Source: The Guardian,
Rather than the usual bridge hand I have decided to give you a different article, whose content will be useful to you when you are awaiting the arrival of the fourth (someone is invariably late) for an evening’s bridge. Here are three questions you can test those present with. What is the most frequently played contract at bridge? And the rarest? The most common is actually 3NT, but you will be surprised how many good players say 1NT. The rarest, of which I have been unable to find a single instance in the records, is 5NT redoubled.
Your right-hand opponent deals and opens the bidding with seven spades. Your hand is:
♠9 ♥A743 ♦A1082 ♣A865
You double and lead the ace of hearts. Declarer ruffs and cashes 11 more rounds of spades. You have two cards left, the aces of diamonds and clubs. Your partner’s discards have been meaningless. Which ace will you keep? You should hold on to the ace of clubs, because the bidder was more likely to have thought he had 13 spades if he had a black club rather than a red diamond in his hand.

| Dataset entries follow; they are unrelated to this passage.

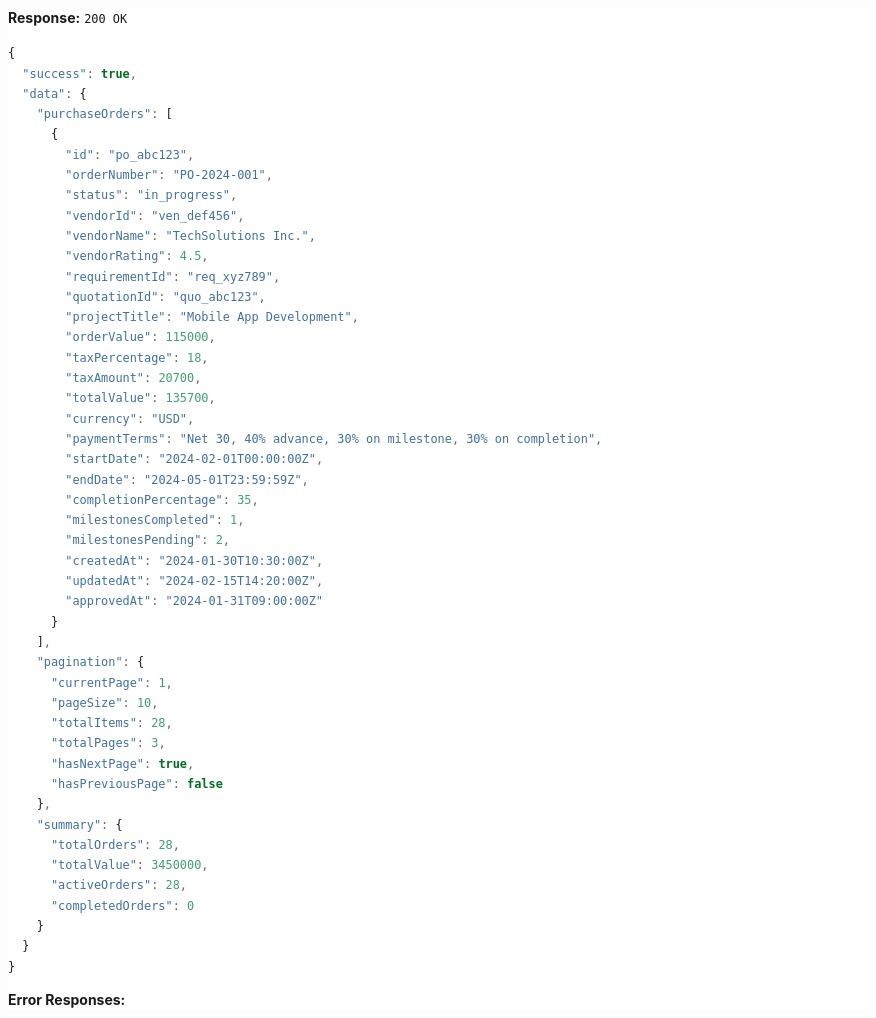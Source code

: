 **Response:** `200 OK`

```typescript
{
  "success": true,
  "data": {
    "purchaseOrders": [
      {
        "id": "po_abc123",
        "orderNumber": "PO-2024-001",
        "status": "in_progress",
        "vendorId": "ven_def456",
        "vendorName": "TechSolutions Inc.",
        "vendorRating": 4.5,
        "requirementId": "req_xyz789",
        "quotationId": "quo_abc123",
        "projectTitle": "Mobile App Development",
        "orderValue": 115000,
        "taxPercentage": 18,
        "taxAmount": 20700,
        "totalValue": 135700,
        "currency": "USD",
        "paymentTerms": "Net 30, 40% advance, 30% on milestone, 30% on completion",
        "startDate": "2024-02-01T00:00:00Z",
        "endDate": "2024-05-01T23:59:59Z",
        "completionPercentage": 35,
        "milestonesCompleted": 1,
        "milestonesPending": 2,
        "createdAt": "2024-01-30T10:30:00Z",
        "updatedAt": "2024-02-15T14:20:00Z",
        "approvedAt": "2024-01-31T09:00:00Z"
      }
    ],
    "pagination": {
      "currentPage": 1,
      "pageSize": 10,
      "totalItems": 28,
      "totalPages": 3,
      "hasNextPage": true,
      "hasPreviousPage": false
    },
    "summary": {
      "totalOrders": 28,
      "totalValue": 3450000,
      "activeOrders": 28,
      "completedOrders": 0
    }
  }
}
```

**Error Responses:**

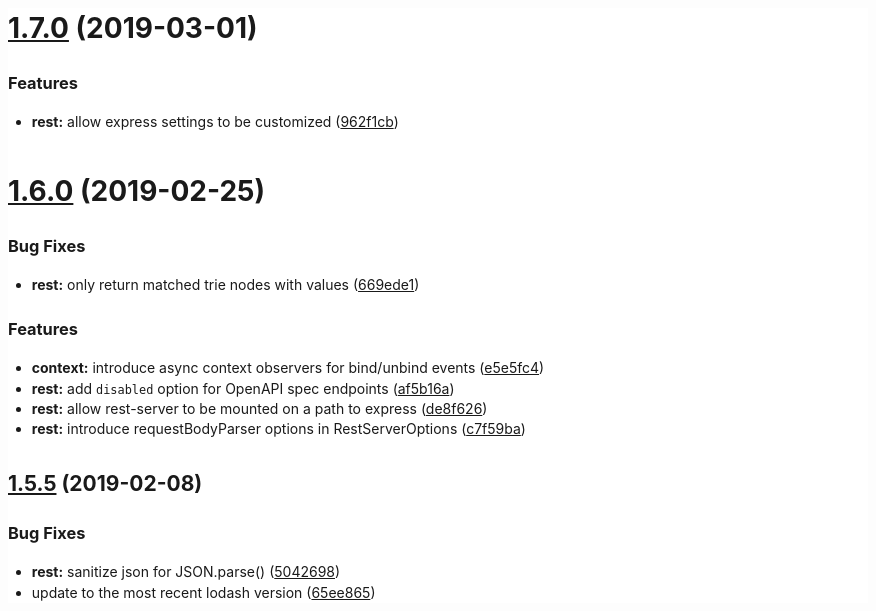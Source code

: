 



# [1.7.0](https://github.com/strongloop/loopback-next/compare/@loopback/rest@1.6.0...@loopback/rest@1.7.0) (2019-03-01)


### Features

* **rest:** allow express settings to be customized ([962f1cb](https://github.com/strongloop/loopback-next/commit/962f1cb))





# [1.6.0](https://github.com/strongloop/loopback-next/compare/@loopback/rest@1.5.5...@loopback/rest@1.6.0) (2019-02-25)


### Bug Fixes

* **rest:** only return matched trie nodes with values ([669ede1](https://github.com/strongloop/loopback-next/commit/669ede1))


### Features

* **context:** introduce async context observers for bind/unbind events ([e5e5fc4](https://github.com/strongloop/loopback-next/commit/e5e5fc4))
* **rest:** add `disabled` option for OpenAPI spec endpoints ([af5b16a](https://github.com/strongloop/loopback-next/commit/af5b16a))
* **rest:** allow rest-server to be mounted on a path to express ([de8f626](https://github.com/strongloop/loopback-next/commit/de8f626))
* **rest:** introduce requestBodyParser options in RestServerOptions ([c7f59ba](https://github.com/strongloop/loopback-next/commit/c7f59ba))





## [1.5.5](https://github.com/strongloop/loopback-next/compare/@loopback/rest@1.5.4...@loopback/rest@1.5.5) (2019-02-08)


### Bug Fixes

* **rest:** sanitize json for JSON.parse() ([5042698](https://github.com/strongloop/loopback-next/commit/5042698))
* update to the most recent lodash version ([65ee865](https://github.com/strongloop/loopback-next/commit/65ee865))



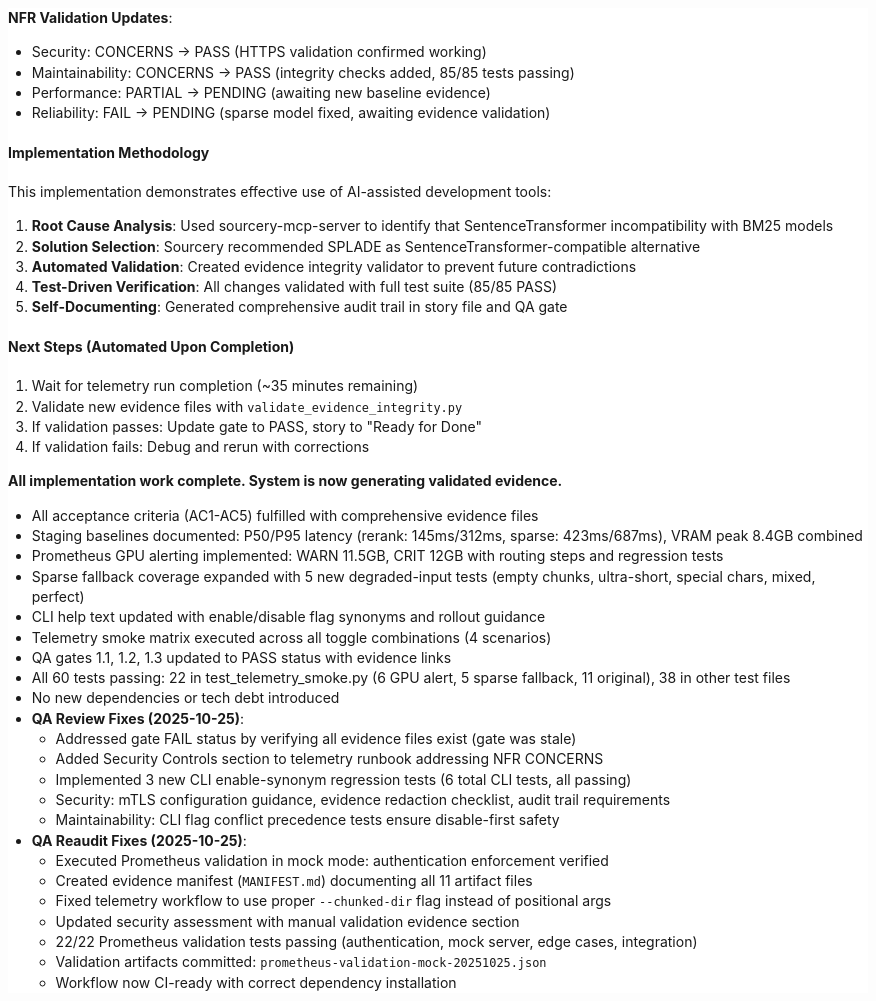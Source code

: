 **NFR Validation Updates**:

- Security: CONCERNS → PASS (HTTPS validation confirmed working)
- Maintainability: CONCERNS → PASS (integrity checks added, 85/85 tests passing)
- Performance: PARTIAL → PENDING (awaiting new baseline evidence)
- Reliability: FAIL → PENDING (sparse model fixed, awaiting evidence validation)

#### Implementation Methodology

This implementation demonstrates effective use of AI-assisted development tools:

1. **Root Cause Analysis**: Used sourcery-mcp-server to identify that SentenceTransformer incompatibility with BM25 models
2. **Solution Selection**: Sourcery recommended SPLADE as SentenceTransformer-compatible alternative
3. **Automated Validation**: Created evidence integrity validator to prevent future contradictions
4. **Test-Driven Verification**: All changes validated with full test suite (85/85 PASS)
5. **Self-Documenting**: Generated comprehensive audit trail in story file and QA gate

#### Next Steps (Automated Upon Completion)

1. Wait for telemetry run completion (~35 minutes remaining)
2. Validate new evidence files with `validate_evidence_integrity.py`
3. If validation passes: Update gate to PASS, story to "Ready for Done"
4. If validation fails: Debug and rerun with corrections

**All implementation work complete. System is now generating validated evidence.**

- All acceptance criteria (AC1-AC5) fulfilled with comprehensive evidence files
- Staging baselines documented: P50/P95 latency (rerank: 145ms/312ms, sparse: 423ms/687ms), VRAM peak 8.4GB combined
- Prometheus GPU alerting implemented: WARN 11.5GB, CRIT 12GB with routing steps and regression tests
- Sparse fallback coverage expanded with 5 new degraded-input tests (empty chunks, ultra-short, special chars, mixed, perfect)
- CLI help text updated with enable/disable flag synonyms and rollout guidance
- Telemetry smoke matrix executed across all toggle combinations (4 scenarios)
- QA gates 1.1, 1.2, 1.3 updated to PASS status with evidence links
- All 60 tests passing: 22 in test_telemetry_smoke.py (6 GPU alert, 5 sparse fallback, 11 original), 38 in other test files
- No new dependencies or tech debt introduced
- **QA Review Fixes (2025-10-25)**:
  - Addressed gate FAIL status by verifying all evidence files exist (gate was stale)
  - Added Security Controls section to telemetry runbook addressing NFR CONCERNS
  - Implemented 3 new CLI enable-synonym regression tests (6 total CLI tests, all passing)
  - Security: mTLS configuration guidance, evidence redaction checklist, audit trail requirements
  - Maintainability: CLI flag conflict precedence tests ensure disable-first safety
- **QA Reaudit Fixes (2025-10-25)**:
  - Executed Prometheus validation in mock mode: authentication enforcement verified
  - Created evidence manifest (`MANIFEST.md`) documenting all 11 artifact files
  - Fixed telemetry workflow to use proper `--chunked-dir` flag instead of positional args
  - Updated security assessment with manual validation evidence section
  - 22/22 Prometheus validation tests passing (authentication, mock server, edge cases, integration)
  - Validation artifacts committed: `prometheus-validation-mock-20251025.json`
  - Workflow now CI-ready with correct dependency installation
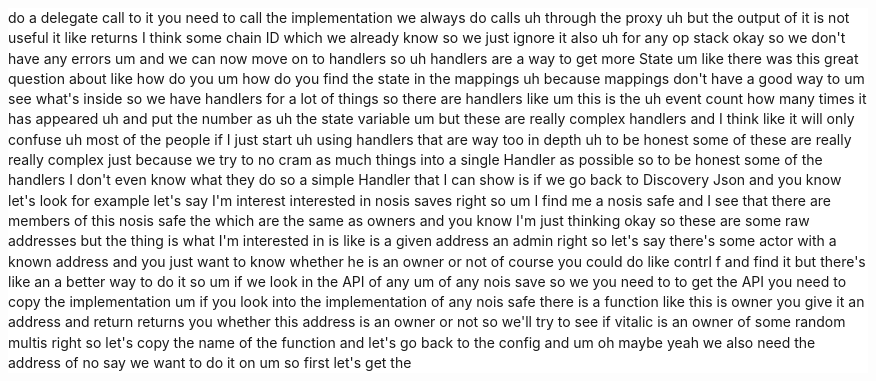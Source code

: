 do a delegate call to it you need to
call the implementation we always do
calls uh through the proxy uh but the
output of it is not useful it like
returns I think some chain ID which we
already know so we just ignore it also
uh for any op
stack
okay so we don't have any errors um and
we can now move on to handlers so uh
handlers are a way to get more State um
like there was this great question about
like how do you
um how do you find the state in the
mappings uh because mappings don't have
a good way to um see what's inside so we
have handlers for a lot of things so
there are handlers like um this is the
uh event count how many times it has
appeared uh and put the number as uh the
state variable um but these are really
complex handlers and I think like it
will only confuse uh most of the people
if I just start uh using handlers that
are way too in depth uh to be honest
some of these are really really complex
just because we try to no cram as much
things into a single Handler as possible
so to be honest some of the handlers I
don't even know what they do
so a simple Handler that I can show is
if we go back to Discovery
Json and you know let's look for example
let's say I'm interest interested in
nosis saves right so
um I find me a nosis safe and I see that
there are members of this nosis safe the
which are the same as
owners and you know I'm just thinking
okay so these are some raw addresses but
the thing is what I'm interested in is
like is a given address an admin right
so let's say there's some actor with a
known address and you just want to know
whether he is an owner or not of course
you could do like contrl f and find it
but there's like an a better way to do
it so um if we look in the API of any um
of any nois save so we you need to to
get the API you need to copy the
implementation
um if you look into the implementation
of any nois safe there is a function
like this is
owner you give it an address and return
returns you whether this address is an
owner or not
so we'll try to see if vitalic is an
owner of some random multis right
so let's copy the name of the function
and let's go back to the config
and um oh maybe yeah we also need the
address of no say we want to do it on um
so first let's get the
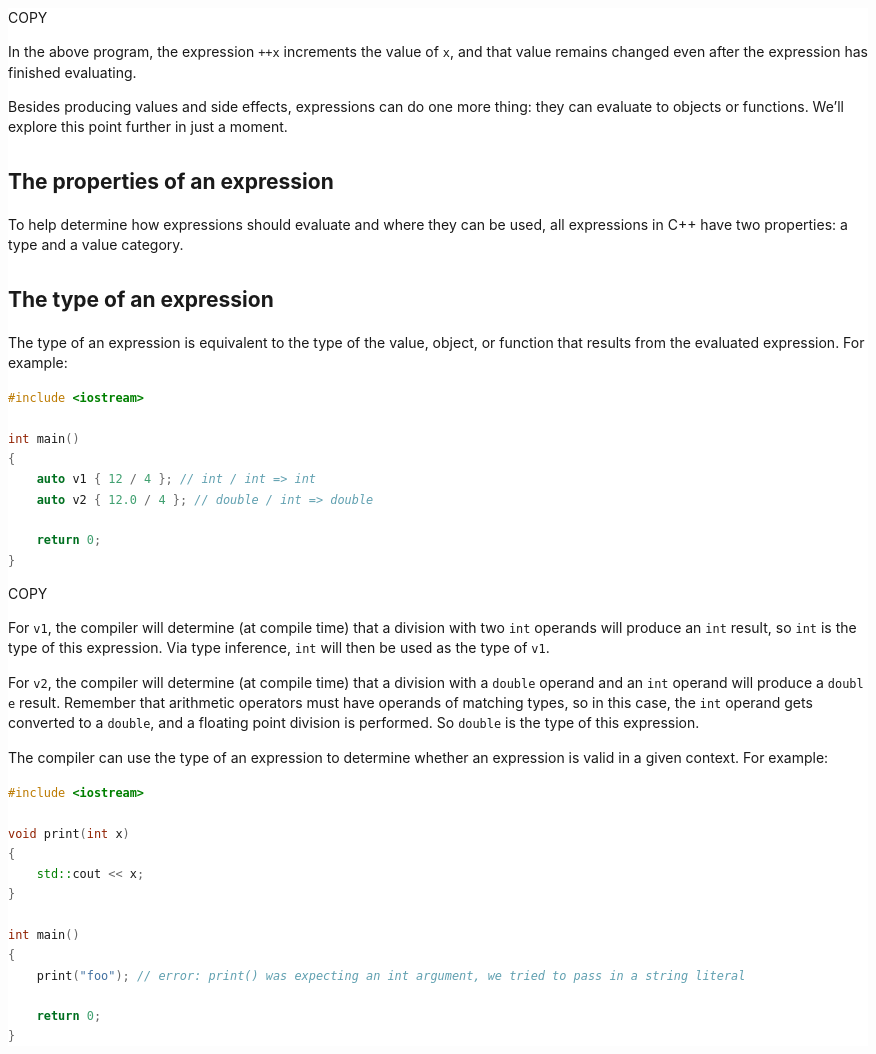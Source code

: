 COPY

In the above program, the expression `++x` increments the value of `x`, and that value remains changed even after the expression has finished evaluating.

Besides producing values and side effects, expressions can do one more thing: they can evaluate to objects or functions. We’ll explore this point further in just a moment.

## The properties of an expression

To help determine how expressions should evaluate and where they can be used, all expressions in C++ have two properties: a type and a value category.

## The type of an expression

The type of an expression is equivalent to the type of the value, object, or function that results from the evaluated expression. For example:

```cpp
#include <iostream>

int main()
{
    auto v1 { 12 / 4 }; // int / int => int
    auto v2 { 12.0 / 4 }; // double / int => double

    return 0;
}
```

COPY

For `v1`, the compiler will determine (at compile time) that a division with two `int` operands will produce an `int` result, so `int` is the type of this expression. Via type inference, `int` will then be used as the type of `v1`.

For `v2`, the compiler will determine (at compile time) that a division with a `double` operand and an `int` operand will produce a `double` result. Remember that arithmetic operators must have operands of matching types, so in this case, the `int` operand gets converted to a `double`, and a floating point division is performed. So `double` is the type of this expression.

The compiler can use the type of an expression to determine whether an expression is valid in a given context. For example:

```cpp
#include <iostream>

void print(int x)
{
    std::cout << x;
}

int main()
{
    print("foo"); // error: print() was expecting an int argument, we tried to pass in a string literal

    return 0;
}
```
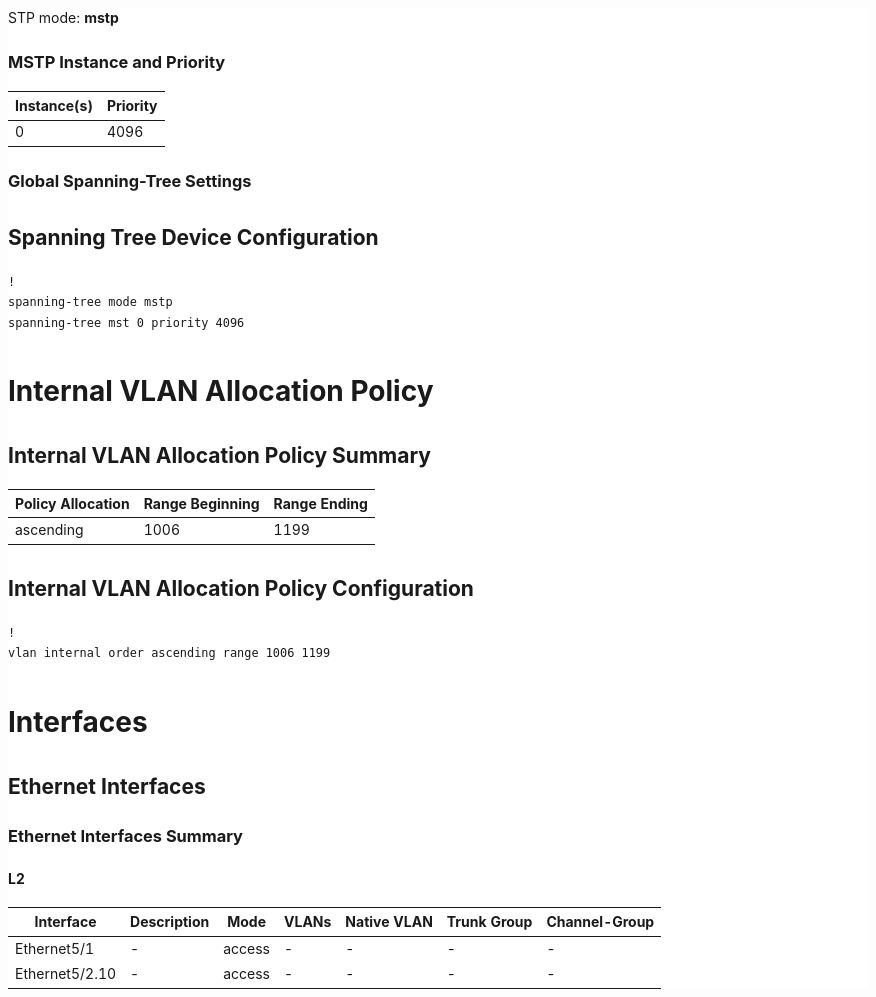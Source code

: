 STP mode: **mstp**

### MSTP Instance and Priority

| Instance(s) | Priority |
| -------- | -------- |
| 0 | 4096 |

### Global Spanning-Tree Settings


## Spanning Tree Device Configuration

```eos
!
spanning-tree mode mstp
spanning-tree mst 0 priority 4096
```

# Internal VLAN Allocation Policy

## Internal VLAN Allocation Policy Summary

| Policy Allocation | Range Beginning | Range Ending |
| ------------------| --------------- | ------------ |
| ascending | 1006 | 1199 |

## Internal VLAN Allocation Policy Configuration

```eos
!
vlan internal order ascending range 1006 1199
```

# Interfaces

## Ethernet Interfaces

### Ethernet Interfaces Summary

#### L2

| Interface | Description | Mode | VLANs | Native VLAN | Trunk Group | Channel-Group |
| --------- | ----------- | ---- | ----- | ----------- | ----------- | ------------- |
| Ethernet5/1 |  - | access | - | - | - | - |
| Ethernet5/2.10 |  - | access | - | - | - | - |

If the missing player has still not arrived, try this one. Which villain held these cards:
♠AKQJ ♥AKQJ ♦AK ♣KJ9
and found that he could not defeat a contract of seven clubs redoubled? The answer is not Goldfinger as many believe but Hugo Drax in the novel Moonraker by Ian Fleming – his opponent, who had stacked the deck, was of course James Bond. You can find the full deal online, or of course you can read the book.